Problem statement:
Return every line from the one with "Economist、Equity Analyst、Derivative Specialist" through the one with "汇率对香港股市的影响就很淡了，甚至 CNH 贬值、资本出逃的过程，还是有利于香港金融机构的。", inclusive, exactly as it appears below.

Material shown:

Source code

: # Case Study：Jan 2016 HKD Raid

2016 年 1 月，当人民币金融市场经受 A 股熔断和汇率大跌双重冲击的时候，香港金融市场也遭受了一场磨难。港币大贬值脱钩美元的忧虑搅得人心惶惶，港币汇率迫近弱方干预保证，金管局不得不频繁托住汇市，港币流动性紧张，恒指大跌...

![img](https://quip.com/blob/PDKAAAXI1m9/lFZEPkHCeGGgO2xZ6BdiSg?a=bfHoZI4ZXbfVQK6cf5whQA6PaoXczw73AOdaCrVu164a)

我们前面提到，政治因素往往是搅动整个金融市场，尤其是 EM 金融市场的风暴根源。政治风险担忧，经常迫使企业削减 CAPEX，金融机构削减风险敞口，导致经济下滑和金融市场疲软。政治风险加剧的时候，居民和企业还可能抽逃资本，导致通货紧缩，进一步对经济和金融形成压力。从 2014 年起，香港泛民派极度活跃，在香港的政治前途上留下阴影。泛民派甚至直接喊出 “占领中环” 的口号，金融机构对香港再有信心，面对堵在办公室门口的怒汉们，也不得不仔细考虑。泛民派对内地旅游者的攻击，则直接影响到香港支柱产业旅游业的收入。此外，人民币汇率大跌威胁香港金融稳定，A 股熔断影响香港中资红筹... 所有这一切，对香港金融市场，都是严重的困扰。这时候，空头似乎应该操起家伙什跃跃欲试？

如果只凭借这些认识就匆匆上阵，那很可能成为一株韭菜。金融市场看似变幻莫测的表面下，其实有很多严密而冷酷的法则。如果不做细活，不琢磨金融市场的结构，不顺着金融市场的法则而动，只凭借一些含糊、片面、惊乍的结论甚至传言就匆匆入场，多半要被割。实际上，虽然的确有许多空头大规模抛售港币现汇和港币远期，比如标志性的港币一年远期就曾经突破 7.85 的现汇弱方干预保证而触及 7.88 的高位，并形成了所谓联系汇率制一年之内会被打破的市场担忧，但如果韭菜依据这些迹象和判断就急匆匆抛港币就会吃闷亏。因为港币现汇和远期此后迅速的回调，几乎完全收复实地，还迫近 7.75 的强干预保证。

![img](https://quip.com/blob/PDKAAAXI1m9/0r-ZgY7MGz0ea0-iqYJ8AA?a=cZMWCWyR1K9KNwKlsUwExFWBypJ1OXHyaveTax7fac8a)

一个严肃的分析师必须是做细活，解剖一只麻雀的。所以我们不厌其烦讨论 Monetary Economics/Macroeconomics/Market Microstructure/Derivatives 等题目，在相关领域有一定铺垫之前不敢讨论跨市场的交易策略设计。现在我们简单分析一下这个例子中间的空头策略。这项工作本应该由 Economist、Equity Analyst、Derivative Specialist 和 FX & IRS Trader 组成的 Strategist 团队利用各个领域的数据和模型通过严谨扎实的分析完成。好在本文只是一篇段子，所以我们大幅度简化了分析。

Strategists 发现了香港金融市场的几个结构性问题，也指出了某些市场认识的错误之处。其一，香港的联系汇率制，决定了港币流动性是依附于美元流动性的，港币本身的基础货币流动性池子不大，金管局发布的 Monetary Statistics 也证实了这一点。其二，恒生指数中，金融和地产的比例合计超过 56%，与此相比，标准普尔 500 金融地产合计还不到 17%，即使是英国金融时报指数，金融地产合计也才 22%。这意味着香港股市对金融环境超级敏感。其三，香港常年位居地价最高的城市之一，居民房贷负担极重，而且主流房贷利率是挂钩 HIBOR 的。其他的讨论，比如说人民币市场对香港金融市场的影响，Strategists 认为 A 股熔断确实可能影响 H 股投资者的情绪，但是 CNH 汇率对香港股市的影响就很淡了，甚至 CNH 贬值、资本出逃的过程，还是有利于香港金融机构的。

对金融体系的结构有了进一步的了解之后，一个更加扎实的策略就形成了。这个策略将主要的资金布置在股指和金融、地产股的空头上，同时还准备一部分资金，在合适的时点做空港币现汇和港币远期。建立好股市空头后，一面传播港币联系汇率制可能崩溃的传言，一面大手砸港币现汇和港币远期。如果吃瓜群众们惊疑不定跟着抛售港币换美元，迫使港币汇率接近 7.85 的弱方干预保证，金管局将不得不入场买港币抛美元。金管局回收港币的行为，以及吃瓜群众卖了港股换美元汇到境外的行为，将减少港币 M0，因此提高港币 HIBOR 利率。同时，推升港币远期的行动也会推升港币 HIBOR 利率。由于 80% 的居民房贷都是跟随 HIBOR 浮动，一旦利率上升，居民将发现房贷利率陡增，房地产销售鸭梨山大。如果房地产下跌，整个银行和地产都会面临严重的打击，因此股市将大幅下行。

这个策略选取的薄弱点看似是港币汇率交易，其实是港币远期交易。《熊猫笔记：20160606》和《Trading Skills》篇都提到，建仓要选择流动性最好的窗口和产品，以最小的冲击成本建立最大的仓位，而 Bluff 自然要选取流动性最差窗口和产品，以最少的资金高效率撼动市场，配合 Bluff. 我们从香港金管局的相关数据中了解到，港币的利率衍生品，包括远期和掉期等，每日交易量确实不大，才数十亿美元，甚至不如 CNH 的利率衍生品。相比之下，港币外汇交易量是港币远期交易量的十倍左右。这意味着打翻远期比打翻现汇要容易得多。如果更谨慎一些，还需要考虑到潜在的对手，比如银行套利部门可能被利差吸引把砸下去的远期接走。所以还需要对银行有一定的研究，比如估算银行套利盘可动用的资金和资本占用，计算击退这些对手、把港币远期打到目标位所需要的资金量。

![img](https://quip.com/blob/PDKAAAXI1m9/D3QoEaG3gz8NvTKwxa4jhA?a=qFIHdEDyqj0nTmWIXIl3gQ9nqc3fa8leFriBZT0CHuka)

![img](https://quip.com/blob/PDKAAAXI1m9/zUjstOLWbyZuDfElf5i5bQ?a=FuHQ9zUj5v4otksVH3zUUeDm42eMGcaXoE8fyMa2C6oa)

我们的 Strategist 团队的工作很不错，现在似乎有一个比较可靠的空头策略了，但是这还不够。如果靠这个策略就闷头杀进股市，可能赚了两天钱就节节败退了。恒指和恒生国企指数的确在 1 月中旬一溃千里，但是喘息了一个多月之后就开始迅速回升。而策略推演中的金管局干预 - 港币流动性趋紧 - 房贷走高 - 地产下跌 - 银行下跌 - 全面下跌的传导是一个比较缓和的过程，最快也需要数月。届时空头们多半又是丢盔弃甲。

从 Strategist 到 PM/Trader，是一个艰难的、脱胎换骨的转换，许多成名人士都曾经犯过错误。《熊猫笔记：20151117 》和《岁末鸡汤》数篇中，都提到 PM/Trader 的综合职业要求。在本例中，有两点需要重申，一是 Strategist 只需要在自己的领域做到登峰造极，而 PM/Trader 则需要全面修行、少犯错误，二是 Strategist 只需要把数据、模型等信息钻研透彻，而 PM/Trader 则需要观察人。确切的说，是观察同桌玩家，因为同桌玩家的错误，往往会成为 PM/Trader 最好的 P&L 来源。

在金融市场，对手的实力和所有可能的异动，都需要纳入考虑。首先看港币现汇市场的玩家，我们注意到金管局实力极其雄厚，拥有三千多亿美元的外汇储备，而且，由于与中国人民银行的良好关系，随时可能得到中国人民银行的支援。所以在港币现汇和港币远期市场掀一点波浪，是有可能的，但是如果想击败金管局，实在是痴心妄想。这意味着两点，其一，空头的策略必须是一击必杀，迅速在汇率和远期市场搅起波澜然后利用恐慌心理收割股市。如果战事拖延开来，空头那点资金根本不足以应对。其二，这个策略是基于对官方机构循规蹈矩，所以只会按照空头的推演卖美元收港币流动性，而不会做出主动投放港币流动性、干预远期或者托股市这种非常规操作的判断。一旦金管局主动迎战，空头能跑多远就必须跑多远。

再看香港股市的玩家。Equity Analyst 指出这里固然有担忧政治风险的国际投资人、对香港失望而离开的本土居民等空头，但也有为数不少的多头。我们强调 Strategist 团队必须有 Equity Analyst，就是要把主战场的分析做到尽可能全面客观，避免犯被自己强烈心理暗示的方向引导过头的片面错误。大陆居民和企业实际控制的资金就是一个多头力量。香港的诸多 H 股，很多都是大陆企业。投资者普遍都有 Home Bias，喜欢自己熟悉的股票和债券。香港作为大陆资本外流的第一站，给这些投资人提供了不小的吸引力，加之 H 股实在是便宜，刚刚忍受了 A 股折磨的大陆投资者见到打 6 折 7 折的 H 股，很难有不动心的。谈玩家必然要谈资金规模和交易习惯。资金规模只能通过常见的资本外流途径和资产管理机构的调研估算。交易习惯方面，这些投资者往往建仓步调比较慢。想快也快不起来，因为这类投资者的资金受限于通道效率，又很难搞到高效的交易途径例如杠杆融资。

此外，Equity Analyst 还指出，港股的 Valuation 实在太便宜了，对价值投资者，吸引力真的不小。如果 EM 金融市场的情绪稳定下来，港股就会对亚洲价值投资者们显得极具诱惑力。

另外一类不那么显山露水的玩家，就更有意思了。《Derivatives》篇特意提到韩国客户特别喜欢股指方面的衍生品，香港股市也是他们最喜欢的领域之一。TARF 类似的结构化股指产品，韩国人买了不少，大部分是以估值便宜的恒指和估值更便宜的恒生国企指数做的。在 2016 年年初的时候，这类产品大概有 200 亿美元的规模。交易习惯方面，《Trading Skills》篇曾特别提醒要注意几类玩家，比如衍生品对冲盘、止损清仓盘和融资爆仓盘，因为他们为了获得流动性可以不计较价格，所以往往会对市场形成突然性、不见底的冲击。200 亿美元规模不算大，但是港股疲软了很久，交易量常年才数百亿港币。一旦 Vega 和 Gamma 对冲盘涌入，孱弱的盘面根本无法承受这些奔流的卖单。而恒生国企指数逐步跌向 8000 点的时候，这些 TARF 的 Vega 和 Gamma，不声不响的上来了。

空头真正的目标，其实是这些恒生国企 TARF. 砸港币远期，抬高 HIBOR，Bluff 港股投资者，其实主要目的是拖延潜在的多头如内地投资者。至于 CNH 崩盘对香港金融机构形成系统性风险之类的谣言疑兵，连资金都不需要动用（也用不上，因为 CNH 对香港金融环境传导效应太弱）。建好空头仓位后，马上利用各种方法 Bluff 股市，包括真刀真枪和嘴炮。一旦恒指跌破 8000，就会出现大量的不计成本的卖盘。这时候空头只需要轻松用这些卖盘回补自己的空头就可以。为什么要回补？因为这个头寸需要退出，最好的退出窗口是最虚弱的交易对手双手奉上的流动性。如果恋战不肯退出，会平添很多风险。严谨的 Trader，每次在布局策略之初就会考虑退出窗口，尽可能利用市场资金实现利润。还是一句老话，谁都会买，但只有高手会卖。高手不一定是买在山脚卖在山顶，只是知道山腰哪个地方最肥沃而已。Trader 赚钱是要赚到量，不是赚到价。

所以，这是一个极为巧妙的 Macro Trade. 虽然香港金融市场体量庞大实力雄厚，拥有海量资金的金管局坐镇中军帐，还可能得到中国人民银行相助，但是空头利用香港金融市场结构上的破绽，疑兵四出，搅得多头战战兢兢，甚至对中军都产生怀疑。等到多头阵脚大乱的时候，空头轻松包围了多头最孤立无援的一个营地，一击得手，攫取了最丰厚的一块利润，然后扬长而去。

Result of this task:
一个严肃的分析师必须是做细活，解剖一只麻雀的。所以我们不厌其烦讨论 Monetary Economics/Macroeconomics/Market Microstructure/Derivatives 等题目，在相关领域有一定铺垫之前不敢讨论跨市场的交易策略设计。现在我们简单分析一下这个例子中间的空头策略。这项工作本应该由 Economist、Equity Analyst、Derivative Specialist 和 FX & IRS Trader 组成的 Strategist 团队利用各个领域的数据和模型通过严谨扎实的分析完成。好在本文只是一篇段子，所以我们大幅度简化了分析。

Strategists 发现了香港金融市场的几个结构性问题，也指出了某些市场认识的错误之处。其一，香港的联系汇率制，决定了港币流动性是依附于美元流动性的，港币本身的基础货币流动性池子不大，金管局发布的 Monetary Statistics 也证实了这一点。其二，恒生指数中，金融和地产的比例合计超过 56%，与此相比，标准普尔 500 金融地产合计还不到 17%，即使是英国金融时报指数，金融地产合计也才 22%。这意味着香港股市对金融环境超级敏感。其三，香港常年位居地价最高的城市之一，居民房贷负担极重，而且主流房贷利率是挂钩 HIBOR 的。其他的讨论，比如说人民币市场对香港金融市场的影响，Strategists 认为 A 股熔断确实可能影响 H 股投资者的情绪，但是 CNH 汇率对香港股市的影响就很淡了，甚至 CNH 贬值、资本出逃的过程，还是有利于香港金融机构的。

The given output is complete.